Morgan Freeman and Matt Damon in Invictus.

Morgan Freeman and Matt Damon in ‘Invictus.’

© Warner Bros Pictures

Morgan Freeman reunites with Clint Eastwood (Unforgiven, Million Dollar Baby) to bring the true story of how Nelson Mandela used sports to help unite South Africa by getting behind the country’s rugby team and cheering it through to the 1995 World Cup Championship. Freeman, who has long wanted to bring Mandela’s story to the big screen, stars in Invictus as the universally respected leader. Matt Damon co-stars as Francois Pienaar, the captain of the 1995 South African rugby team.

Matt Damon and Morgan Freeman Invictus Press Conference

Morgan, I understand since 1993 you felt you were the perfect person to play Nelson Mandela and it’s taken this long to find the right way to do it.

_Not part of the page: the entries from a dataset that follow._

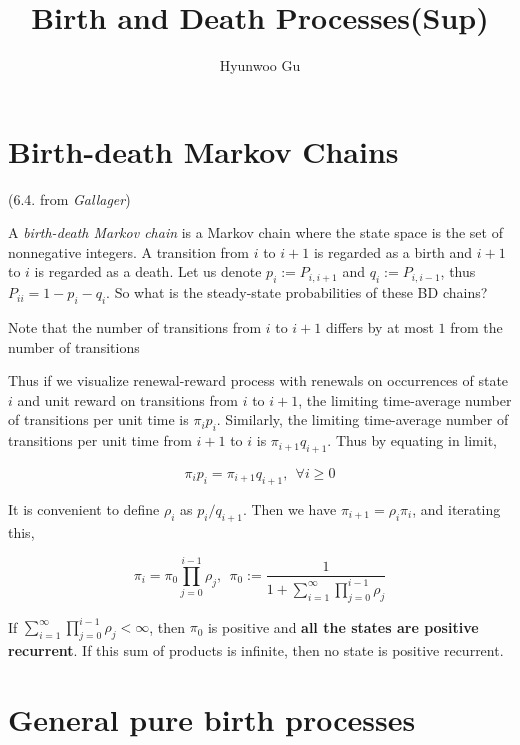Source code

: \documentclass[12pt]{article}
\theoremstyle{nonumberbreak}
\begin{document}
\title{\textbf{Birth and Death Processes(Sup)}}
\author{Hyunwoo Gu}
\date{}

\maketitle

\section{Birth-death Markov Chains}(6.4. from \textit{Gallager})

A \textit{birth-death Markov chain} is a Markov chain where the state space is the set of nonnegative integers. A transition from $i$ to $i+1$ is regarded as a birth and $i+1$ to $i$ is regarded as a death. Let us denote $p_i := P_{i,i+1}$ and $q_i := P_{i,i-1}$, thus $P_{ii} = 1 - p_i - q_i$. So what is the steady-state probabilities of these BD chains?

Note that the number of transitions from $i$ to $i+1$ differs by at most $1$ from the number of transitions 


Thus if we visualize renewal-reward process with renewals on occurrences of state $i$ and unit reward on transitions from $i$ to $i+1$, the limiting time-average number of transitions per unit time is $\pi_i p_i$. Similarly, the limiting time-average number of transitions per unit time from $i+1$ to $i$ is $\pi_{i+1} q_{i+1}$. Thus by equating in limit,

$$
\pi_i p_i = \pi_{i+1} q_{i+1}, \ \ \forall i\ge 0
$$


It is convenient to define $\rho_i$ as $p_i / q_{i+1}$. Then we have $\pi_{i+1} = \rho_i \pi_i$, and iterating this,

$$
\pi_i = \pi_0 \prod_{j=0}^{i-1} \rho_j, \ \ \pi_0 := \frac{1}{1 + \sum_{i=1}^\infty \prod_{j=0}^{i-1} \rho_j}
$$

If $\sum_{i=1}^\infty \prod_{j=0}^{i-1} \rho_j < \infty$, then $\pi_0$ is positive and \textbf{all the states are positive recurrent}. If this sum of products is infinite, then no state is positive recurrent. 


\section{General pure birth processes}
\end{document}
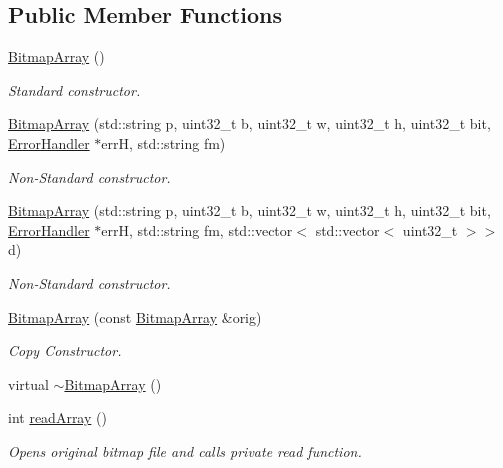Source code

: \subsection*{Public Member Functions}
\begin{DoxyCompactItemize}
\item 
\mbox{\hyperlink{classBitmapArray_a582e5e54ec078d30fde87ae7b4540f32}{Bitmap\+Array}} ()
\begin{DoxyCompactList}\small\item\em Standard constructor. \end{DoxyCompactList}\item 
\mbox{\hyperlink{classBitmapArray_ae11059a1f2f1af199d0a2cf6f316397d}{Bitmap\+Array}} (std\+::string p, uint32\+\_\+t b, uint32\+\_\+t w, uint32\+\_\+t h, uint32\+\_\+t bit, \mbox{\hyperlink{classErrorHandler}{Error\+Handler}} $\ast$errH, std\+::string fm)
\begin{DoxyCompactList}\small\item\em Non-\/\+Standard constructor. \end{DoxyCompactList}\item 
\mbox{\hyperlink{classBitmapArray_afc98bc8debfd35e9ad09df5c126cdd7f}{Bitmap\+Array}} (std\+::string p, uint32\+\_\+t b, uint32\+\_\+t w, uint32\+\_\+t h, uint32\+\_\+t bit, \mbox{\hyperlink{classErrorHandler}{Error\+Handler}} $\ast$errH, std\+::string fm, std\+::vector$<$ std\+::vector$<$ uint32\+\_\+t $>$$>$ d)
\begin{DoxyCompactList}\small\item\em Non-\/\+Standard constructor. \end{DoxyCompactList}\item 
\mbox{\hyperlink{classBitmapArray_a07ce0273af824a8deff592ef1a43d7e5}{Bitmap\+Array}} (const \mbox{\hyperlink{classBitmapArray}{Bitmap\+Array}} \&orig)
\begin{DoxyCompactList}\small\item\em Copy Constructor. \end{DoxyCompactList}\item 
virtual \mbox{\hyperlink{classBitmapArray_acc21c3148de08fb85d2939821f9f2cf0}{$\sim$\+Bitmap\+Array}} ()
\item 
int \mbox{\hyperlink{classBitmapArray_a4ce4b5acc896040075be63a559799e7e}{read\+Array}} ()
\begin{DoxyCompactList}\small\item\em Opens original bitmap file and calls private read function. \end{DoxyCompactList}\item 
$$
\end{DoxyCompactItemize}
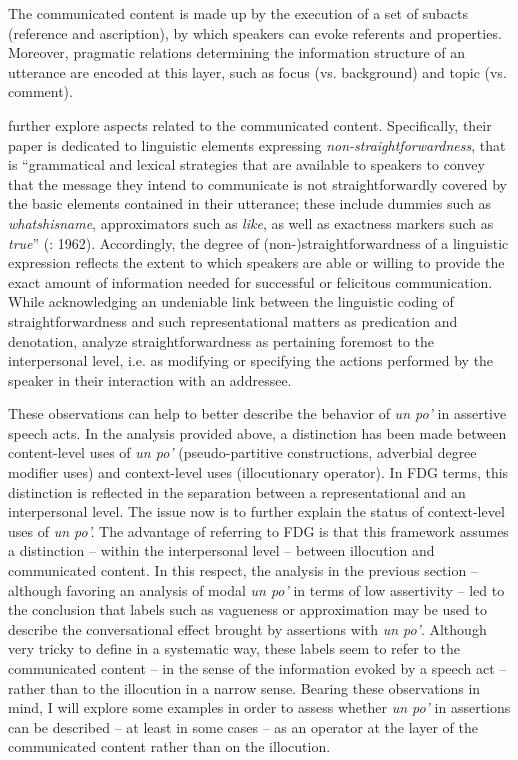 The communicated content is made up by the execution of a set of subacts (reference and ascription), by which speakers can evoke referents and properties. Moreover, pragmatic relations determining the information structure of an utterance are encoded at this layer, such as focus (vs. background) and topic (vs. comment).\textsuperscript{}

\citet{HengeveldKeizer2011} further explore aspects related to the communicated content. Specifically, their paper is dedicated to linguistic elements expressing \textit{non-straightforwardness}, that is “grammatical and lexical strategies that are available to speakers to convey that the message they intend to communicate is not straightforwardly covered by the basic elements contained in their utterance; these include dummies such as \textit{whatshisname}, approximators such as \textit{like}, as well as exactness markers such as \textit{true}” (\citealt{HengeveldKeizer2011}: 1962). Accordingly, the degree of (non-)straightforwardness of a linguistic expression reflects the extent to which speakers are able or willing to provide the exact amount of information needed for successful or felicitous communication. While acknowledging an undeniable link between the linguistic coding of straightforwardness and such representational matters as predication and denotation, \citet[1964]{HengeveldKeizer2011} analyze straightforwardness as pertaining foremost to the interpersonal level, i.e. as modifying or specifying the actions performed by the speaker in their interaction with an addressee.

These observations can help to better describe the behavior of \textit{un po’} in assertive speech acts. In the analysis provided above, a distinction has been made between content-level uses of \textit{un po’} (pseudo-partitive constructions, adverbial degree modifier uses) and context-level uses (illocutionary operator). In FDG terms, this distinction is reflected in the separation between a representational and an interpersonal level. The issue now is to further explain the status of context-level uses of \textit{un po’.} The advantage of referring to FDG is that this framework assumes a distinction – within the interpersonal level – between illocution and communicated content. In this respect, the analysis in the previous section – although favoring an analysis of modal \textit{un po’} in terms of low assertivity – led to the conclusion that labels such as vagueness or approximation may be used to describe the conversational effect brought by assertions with \textit{un po’}. Although very tricky to define in a systematic way, these labels seem to refer to the communicated content – in the sense of the information evoked by a speech act – rather than to the illocution in a narrow sense. Bearing these observations in mind, I will explore some examples in order to assess whether \textit{un po’} in assertions can be described – at least in some cases – as an operator at the layer of the communicated content rather than on the illocution.

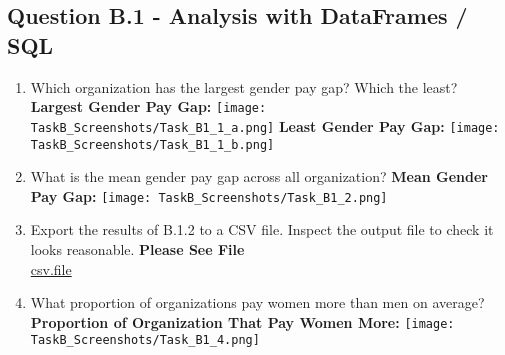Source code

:\documentclass[12pt]{article}
\begin{document}
\subsection{Question B.1 - Analysis with DataFrames / SQL}
\begin{enumerate}
\item Which organization has the largest gender pay gap? Which the least?
\newline
\newline
	\textbf{Largest Gender Pay Gap:}
    \newline
    \texttt{[image: TaskB\_Screenshots/Task\_B1\_1\_a.png]}
    \newline
    \newline
    \textbf{Least Gender Pay Gap:}
    \newline
    \texttt{[image: TaskB\_Screenshots/Task\_B1\_1\_b.png]}
\newpage
\item What is the mean gender pay gap across all organization?
\newline
\newline
	\textbf{Mean Gender Pay Gap:}
    \newline
    \texttt{[image: TaskB\_Screenshots/Task\_B1\_2.png]}
\newline
\newline
\item Export the results of B.1.2 to a CSV file. Inspect the output file to check it looks reasonable.
\newline
\newline
	\textbf{Please See File} \\
    \href{run:./Task_B_1_3.csv}{csv.file}
\newline
\newline
\item What proportion of organizations pay women more than men on average?
\newline
\newline
	\textbf{Proportion of Organization That Pay Women More:}
    \newline
    \texttt{[image: TaskB\_Screenshots/Task\_B1\_4.png]}
\end{enumerate}
\newpage
\end{document}
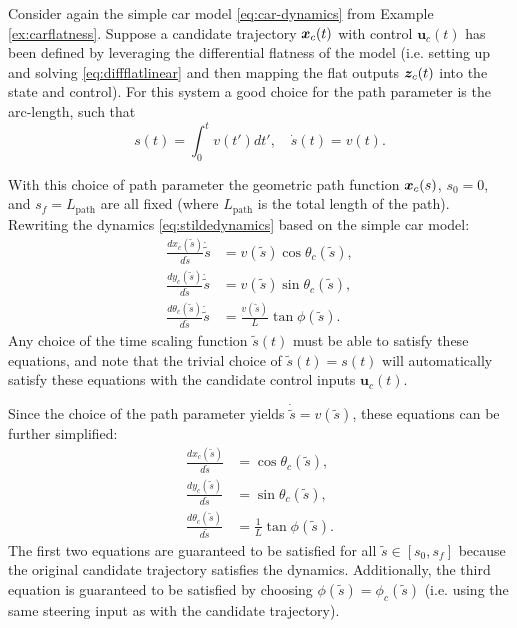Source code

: \begin{example}
\theoremstyle{definition} Consider again the simple car model \eqref{eq:car-dynamics} from Example \ref{ex:carflatness}. Suppose a candidate trajectory $\bm{x}_c(t)$ with control $\bm{u}_c(t)$ has been defined by leveraging the differential flatness of the model (i.e. setting up and solving \eqref{eq:diffflatlinear} and then mapping the flat outputs $\bm{z}_c(t)$ into the state and control). For this system a good choice for the path parameter is the arc-length, such that
\begin{equation*}
    s(t) = \int_0^t v(t') dt', \quad \dot{s}(t) = v(t).
\end{equation*}

With this choice of path parameter the geometric path function $\bm{x}_c(s)$, $s_0 = 0$, and $s_f = L_{\text{path}}$ are all fixed (where $L_{\text{path}}$ is the total length of the path). Rewriting the dynamics \eqref{eq:stildedynamics} based on the simple car model:
\begin{equation*}
\begin{split}
\frac{dx_c(\tilde{s})}{d\tilde{s}}\dot{\tilde{s}} &= v(\tilde{s})\cos\theta_c(\tilde{s}),\\
\frac{dy_c(\tilde{s})}{d\tilde{s}}\dot{\tilde{s}}&= v(\tilde{s})\sin\theta_c(\tilde{s}),\\
\frac{d\theta_c(\tilde{s})}{d\tilde{s}}\dot{\tilde{s}} &= \frac{v(\tilde{s})}{L}\tan\phi(\tilde{s}).
\end{split}
\end{equation*}
Any choice of the time scaling function $\tilde{s}(t)$ must be able to satisfy these equations, and note that the trivial choice of $\tilde{s}(t) = s(t)$ will automatically satisfy these equations with the candidate control inputs $\bm{u}_c(t)$. 

Since the choice of the path parameter yields $\dot{\tilde{s}} = v(\tilde{s})$, these equations can be further simplified:
\begin{equation*}
\begin{split}
\frac{dx_c(\tilde{s})}{d\tilde{s}} &= \cos\theta_c(\tilde{s}),\\
\frac{dy_c(\tilde{s})}{d\tilde{s}}&= \sin\theta_c(\tilde{s}),\\
\frac{d\theta_c(\tilde{s})}{d\tilde{s}} &= \frac{1}{L}\tan\phi(\tilde{s}).
\end{split}
\end{equation*}
The first two equations are guaranteed to be satisfied for all $\tilde{s} \in [s_0, s_f]$ because the original candidate trajectory satisfies the dynamics. Additionally, the third equation is guaranteed to be satisfied by choosing $\phi(\tilde{s}) = \phi_c(\tilde{s})$ (i.e. using the same steering input as with the candidate trajectory).


\end{example}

Can you talk about that journey?

Morgan Freeman: “Nobody else is gonna get a chance to talk. This started out with Madiba naming me as his heir apparent, so to speak, when he was asked during the press conference at the publication of his book, Long Walk to Freedom. ‘Mr. Mandela, if your book becomes a movie, who would you like to play you?’ He said, ‘Morgan Freeman.’ So, from then on, it’s like, ‘Okay, so Morgan Freeman is going to be Mandela somewhere down the line.'”


”We spent a lot of time, Lori (McCreary) and I, my producing partner at Revelations. We were trying all this time to develop Long Walk to Freedom into a script. Couldn’t happen. Then, in ’06 I believe, we got this book proposal from John Carlin and it was perfect. We bought it. We got a script written. And, this was the role to play to give the world an insight into who Mandela is and how he operates. It was perfect.”

Matt, can you talk about having a real life sports hero who’s unknown maybe outside of South Africa – at least in America – and taking on the challenge of doing that role?

Matt Damon: “Well, the first thing I did when I read the script was I called Clint and I said, ‘I can’t believe this happened. I can’t believe this is true.’ And he said, ‘I couldn’t either, but this is true.’ So, I went immediately and looked up Francois [Pienaar] online and I said, ‘Clint, this guy is huge. We’ve never met, but I’m 5’10.’ I told him on the phone and he started laughing and he said, ‘Oh hell, don’t worry about that.’ I said, ‘All right.’ He said, ‘You go worry about everything else.’ And I said, ‘All right, I’ll worry about everything else. You worry about the fact that I need to grow 6 inches to play the guy.'”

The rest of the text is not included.